Wednesday 06 Oct 2021 | 17:37 | SYDNEY
Wednesday 06 Oct 2021 | 17:37 | SYDNEY

Economic tough love at home and abroad


Stephen Grenville

27 November 2007 09:47

Consistency may be the hobgoblin of small minds, but it certainly doesn’t constrain great ones. Larry Summers is former US Treasury Secretary, former Harvard President, one of the smartest economists of his generation, and was a member of Time Magazine’s 'committee to save the world' during the Asian crisis of 1997-8. He argues in the Financial Times that Washington should respond to the current sub-prime financial turmoil by easing both monetary and fiscal policy to keep the US economy growing, bailing out the financial sector in the process and encouraging semi-government housing loan agencies to keep the credit flowing.

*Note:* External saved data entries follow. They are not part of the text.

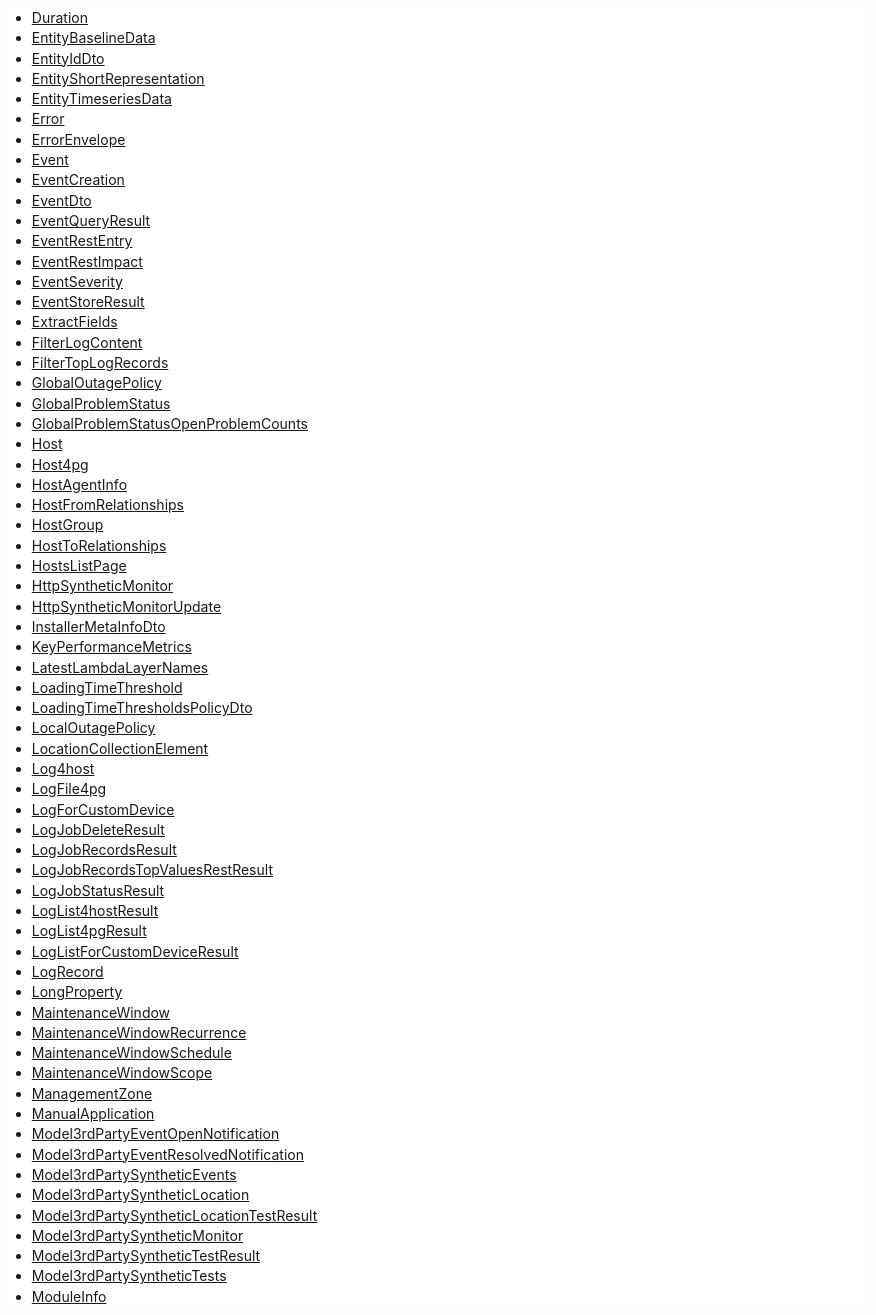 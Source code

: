  - [Duration](docs/Duration.md)
 - [EntityBaselineData](docs/EntityBaselineData.md)
 - [EntityIdDto](docs/EntityIdDto.md)
 - [EntityShortRepresentation](docs/EntityShortRepresentation.md)
 - [EntityTimeseriesData](docs/EntityTimeseriesData.md)
 - [Error](docs/Error.md)
 - [ErrorEnvelope](docs/ErrorEnvelope.md)
 - [Event](docs/Event.md)
 - [EventCreation](docs/EventCreation.md)
 - [EventDto](docs/EventDto.md)
 - [EventQueryResult](docs/EventQueryResult.md)
 - [EventRestEntry](docs/EventRestEntry.md)
 - [EventRestImpact](docs/EventRestImpact.md)
 - [EventSeverity](docs/EventSeverity.md)
 - [EventStoreResult](docs/EventStoreResult.md)
 - [ExtractFields](docs/ExtractFields.md)
 - [FilterLogContent](docs/FilterLogContent.md)
 - [FilterTopLogRecords](docs/FilterTopLogRecords.md)
 - [GlobalOutagePolicy](docs/GlobalOutagePolicy.md)
 - [GlobalProblemStatus](docs/GlobalProblemStatus.md)
 - [GlobalProblemStatusOpenProblemCounts](docs/GlobalProblemStatusOpenProblemCounts.md)
 - [Host](docs/Host.md)
 - [Host4pg](docs/Host4pg.md)
 - [HostAgentInfo](docs/HostAgentInfo.md)
 - [HostFromRelationships](docs/HostFromRelationships.md)
 - [HostGroup](docs/HostGroup.md)
 - [HostToRelationships](docs/HostToRelationships.md)
 - [HostsListPage](docs/HostsListPage.md)
 - [HttpSyntheticMonitor](docs/HttpSyntheticMonitor.md)
 - [HttpSyntheticMonitorUpdate](docs/HttpSyntheticMonitorUpdate.md)
 - [InstallerMetaInfoDto](docs/InstallerMetaInfoDto.md)
 - [KeyPerformanceMetrics](docs/KeyPerformanceMetrics.md)
 - [LatestLambdaLayerNames](docs/LatestLambdaLayerNames.md)
 - [LoadingTimeThreshold](docs/LoadingTimeThreshold.md)
 - [LoadingTimeThresholdsPolicyDto](docs/LoadingTimeThresholdsPolicyDto.md)
 - [LocalOutagePolicy](docs/LocalOutagePolicy.md)
 - [LocationCollectionElement](docs/LocationCollectionElement.md)
 - [Log4host](docs/Log4host.md)
 - [LogFile4pg](docs/LogFile4pg.md)
 - [LogForCustomDevice](docs/LogForCustomDevice.md)
 - [LogJobDeleteResult](docs/LogJobDeleteResult.md)
 - [LogJobRecordsResult](docs/LogJobRecordsResult.md)
 - [LogJobRecordsTopValuesRestResult](docs/LogJobRecordsTopValuesRestResult.md)
 - [LogJobStatusResult](docs/LogJobStatusResult.md)
 - [LogList4hostResult](docs/LogList4hostResult.md)
 - [LogList4pgResult](docs/LogList4pgResult.md)
 - [LogListForCustomDeviceResult](docs/LogListForCustomDeviceResult.md)
 - [LogRecord](docs/LogRecord.md)
 - [LongProperty](docs/LongProperty.md)
 - [MaintenanceWindow](docs/MaintenanceWindow.md)
 - [MaintenanceWindowRecurrence](docs/MaintenanceWindowRecurrence.md)
 - [MaintenanceWindowSchedule](docs/MaintenanceWindowSchedule.md)
 - [MaintenanceWindowScope](docs/MaintenanceWindowScope.md)
 - [ManagementZone](docs/ManagementZone.md)
 - [ManualApplication](docs/ManualApplication.md)
 - [Model3rdPartyEventOpenNotification](docs/Model3rdPartyEventOpenNotification.md)
 - [Model3rdPartyEventResolvedNotification](docs/Model3rdPartyEventResolvedNotification.md)
 - [Model3rdPartySyntheticEvents](docs/Model3rdPartySyntheticEvents.md)
 - [Model3rdPartySyntheticLocation](docs/Model3rdPartySyntheticLocation.md)
 - [Model3rdPartySyntheticLocationTestResult](docs/Model3rdPartySyntheticLocationTestResult.md)
 - [Model3rdPartySyntheticMonitor](docs/Model3rdPartySyntheticMonitor.md)
 - [Model3rdPartySyntheticTestResult](docs/Model3rdPartySyntheticTestResult.md)
 - [Model3rdPartySyntheticTests](docs/Model3rdPartySyntheticTests.md)
 - [ModuleInfo](docs/ModuleInfo.md)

That may well be sensible policy, but why was the prescription for the Asian crisis so dramatically different? Then, the answer was to tighten both fiscal and monetary policy, and to liquidate Asian banks and companies hit by the huge exchange rate falls. The result, for Indonesia, was a 13 percent fall in GDP, which leaves their income, today, around one third lower than if the crisis had been prevented. When it’s someone else’s economy, policy recommendations can be based on high principle: the 'moral hazard' argument that risk-takers should accept the consequences of their actions and reliance on the 'magic of the market' to sort it all out optimally. When the problem is at home, reality mugs you.